*Provided records*
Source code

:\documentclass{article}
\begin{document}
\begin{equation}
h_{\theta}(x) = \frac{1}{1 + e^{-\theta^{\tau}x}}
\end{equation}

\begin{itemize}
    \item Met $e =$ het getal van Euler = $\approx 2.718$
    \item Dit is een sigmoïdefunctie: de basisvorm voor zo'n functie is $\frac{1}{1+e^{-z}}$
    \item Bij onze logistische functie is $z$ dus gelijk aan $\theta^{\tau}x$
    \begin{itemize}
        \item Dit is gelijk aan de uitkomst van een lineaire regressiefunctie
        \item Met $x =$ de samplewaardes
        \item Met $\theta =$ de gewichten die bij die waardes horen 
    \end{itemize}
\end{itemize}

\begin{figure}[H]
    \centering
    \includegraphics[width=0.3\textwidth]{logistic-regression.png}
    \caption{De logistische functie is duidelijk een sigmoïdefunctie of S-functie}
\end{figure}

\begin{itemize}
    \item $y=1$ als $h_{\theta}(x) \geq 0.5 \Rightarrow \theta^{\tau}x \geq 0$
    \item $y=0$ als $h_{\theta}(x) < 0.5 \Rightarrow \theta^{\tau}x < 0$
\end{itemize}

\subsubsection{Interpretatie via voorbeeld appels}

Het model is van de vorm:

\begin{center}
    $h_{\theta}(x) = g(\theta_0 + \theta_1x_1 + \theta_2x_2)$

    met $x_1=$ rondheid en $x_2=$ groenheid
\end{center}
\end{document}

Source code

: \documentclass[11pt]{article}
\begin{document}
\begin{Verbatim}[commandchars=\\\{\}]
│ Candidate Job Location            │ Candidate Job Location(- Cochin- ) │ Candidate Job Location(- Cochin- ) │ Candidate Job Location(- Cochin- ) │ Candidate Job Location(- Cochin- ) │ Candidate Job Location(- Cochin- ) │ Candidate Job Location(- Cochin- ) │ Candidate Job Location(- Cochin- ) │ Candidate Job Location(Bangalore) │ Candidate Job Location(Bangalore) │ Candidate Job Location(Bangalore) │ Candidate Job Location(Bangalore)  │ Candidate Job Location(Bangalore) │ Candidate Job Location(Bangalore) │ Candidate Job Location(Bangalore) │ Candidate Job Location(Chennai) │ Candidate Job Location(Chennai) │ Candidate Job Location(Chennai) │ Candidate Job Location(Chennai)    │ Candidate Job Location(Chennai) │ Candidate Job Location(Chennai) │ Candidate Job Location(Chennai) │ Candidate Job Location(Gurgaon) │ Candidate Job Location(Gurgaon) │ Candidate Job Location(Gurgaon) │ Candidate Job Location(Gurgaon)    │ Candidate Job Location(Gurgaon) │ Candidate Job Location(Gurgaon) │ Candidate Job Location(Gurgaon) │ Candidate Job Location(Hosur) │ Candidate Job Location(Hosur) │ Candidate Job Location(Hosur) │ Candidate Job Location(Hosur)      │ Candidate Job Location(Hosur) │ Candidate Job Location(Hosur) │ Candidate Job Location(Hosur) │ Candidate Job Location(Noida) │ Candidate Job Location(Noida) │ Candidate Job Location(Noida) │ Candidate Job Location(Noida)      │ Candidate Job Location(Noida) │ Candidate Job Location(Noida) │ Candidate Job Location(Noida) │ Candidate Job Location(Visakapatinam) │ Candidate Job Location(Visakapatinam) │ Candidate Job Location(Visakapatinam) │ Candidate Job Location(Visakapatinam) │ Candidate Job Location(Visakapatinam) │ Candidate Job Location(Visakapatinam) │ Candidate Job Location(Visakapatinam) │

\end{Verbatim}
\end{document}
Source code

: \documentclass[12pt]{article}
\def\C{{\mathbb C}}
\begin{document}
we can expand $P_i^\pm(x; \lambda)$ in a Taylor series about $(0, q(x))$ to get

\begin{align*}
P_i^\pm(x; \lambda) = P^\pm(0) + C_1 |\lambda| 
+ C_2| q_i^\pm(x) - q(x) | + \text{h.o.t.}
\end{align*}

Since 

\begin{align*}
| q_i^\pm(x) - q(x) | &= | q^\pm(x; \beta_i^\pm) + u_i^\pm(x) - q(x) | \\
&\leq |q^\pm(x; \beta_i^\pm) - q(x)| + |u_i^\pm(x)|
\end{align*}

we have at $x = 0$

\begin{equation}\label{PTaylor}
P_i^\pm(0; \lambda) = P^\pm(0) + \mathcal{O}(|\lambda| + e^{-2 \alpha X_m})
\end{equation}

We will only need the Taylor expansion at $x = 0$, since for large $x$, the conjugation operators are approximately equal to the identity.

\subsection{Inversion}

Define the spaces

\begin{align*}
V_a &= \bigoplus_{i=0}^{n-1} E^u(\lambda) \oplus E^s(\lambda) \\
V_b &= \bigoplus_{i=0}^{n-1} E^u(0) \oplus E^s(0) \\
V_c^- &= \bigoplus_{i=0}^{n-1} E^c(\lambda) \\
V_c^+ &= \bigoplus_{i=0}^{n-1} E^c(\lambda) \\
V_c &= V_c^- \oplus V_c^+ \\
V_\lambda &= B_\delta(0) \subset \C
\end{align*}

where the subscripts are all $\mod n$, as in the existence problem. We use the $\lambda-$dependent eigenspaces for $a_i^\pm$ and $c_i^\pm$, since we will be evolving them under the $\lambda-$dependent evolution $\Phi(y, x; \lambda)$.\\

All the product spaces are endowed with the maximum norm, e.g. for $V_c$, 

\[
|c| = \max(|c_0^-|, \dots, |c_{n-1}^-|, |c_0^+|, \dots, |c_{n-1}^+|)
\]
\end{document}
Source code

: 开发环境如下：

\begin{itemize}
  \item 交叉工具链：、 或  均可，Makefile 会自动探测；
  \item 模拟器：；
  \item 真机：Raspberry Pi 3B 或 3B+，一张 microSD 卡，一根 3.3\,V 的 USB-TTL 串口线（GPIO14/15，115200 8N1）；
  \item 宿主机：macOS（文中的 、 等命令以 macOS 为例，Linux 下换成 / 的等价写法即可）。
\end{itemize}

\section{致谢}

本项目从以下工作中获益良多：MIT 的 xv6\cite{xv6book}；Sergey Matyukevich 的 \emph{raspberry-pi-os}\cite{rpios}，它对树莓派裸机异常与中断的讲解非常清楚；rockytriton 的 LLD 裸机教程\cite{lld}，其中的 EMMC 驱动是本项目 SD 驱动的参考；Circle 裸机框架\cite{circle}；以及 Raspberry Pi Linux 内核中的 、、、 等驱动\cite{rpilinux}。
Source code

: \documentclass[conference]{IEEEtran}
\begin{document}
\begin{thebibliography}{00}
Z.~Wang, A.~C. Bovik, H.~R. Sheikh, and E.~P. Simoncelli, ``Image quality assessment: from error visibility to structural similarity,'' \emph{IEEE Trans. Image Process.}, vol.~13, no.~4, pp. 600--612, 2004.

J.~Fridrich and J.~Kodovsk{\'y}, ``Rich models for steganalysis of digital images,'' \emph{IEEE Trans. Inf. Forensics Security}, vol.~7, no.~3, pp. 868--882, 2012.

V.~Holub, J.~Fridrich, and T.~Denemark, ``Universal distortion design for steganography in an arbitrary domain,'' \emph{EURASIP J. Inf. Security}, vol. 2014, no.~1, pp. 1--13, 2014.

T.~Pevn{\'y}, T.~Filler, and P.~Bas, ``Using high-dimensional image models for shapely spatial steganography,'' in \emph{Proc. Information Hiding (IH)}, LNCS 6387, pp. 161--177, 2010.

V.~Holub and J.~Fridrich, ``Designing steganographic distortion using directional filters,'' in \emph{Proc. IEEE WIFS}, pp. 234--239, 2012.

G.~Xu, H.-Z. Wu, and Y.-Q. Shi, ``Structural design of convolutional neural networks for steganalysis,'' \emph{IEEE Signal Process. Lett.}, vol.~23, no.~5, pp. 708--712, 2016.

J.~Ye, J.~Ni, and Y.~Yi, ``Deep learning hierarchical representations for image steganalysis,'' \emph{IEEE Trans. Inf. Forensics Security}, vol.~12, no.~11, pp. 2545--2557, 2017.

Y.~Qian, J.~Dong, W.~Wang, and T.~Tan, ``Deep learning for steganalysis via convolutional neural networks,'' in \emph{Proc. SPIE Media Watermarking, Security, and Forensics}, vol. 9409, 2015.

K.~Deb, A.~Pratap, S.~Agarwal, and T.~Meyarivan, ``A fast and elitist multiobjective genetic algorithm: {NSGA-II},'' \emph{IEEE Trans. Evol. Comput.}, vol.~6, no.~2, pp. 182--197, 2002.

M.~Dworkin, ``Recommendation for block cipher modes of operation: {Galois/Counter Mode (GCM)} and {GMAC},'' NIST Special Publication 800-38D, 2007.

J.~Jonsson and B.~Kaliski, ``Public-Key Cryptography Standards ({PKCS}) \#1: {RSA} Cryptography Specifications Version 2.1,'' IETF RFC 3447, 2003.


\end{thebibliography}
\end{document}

*What this task involves*
Every line of the listing that holds "distortion" counts once. Say how many such lines there are, using only a number.

*Solution for this problem*
2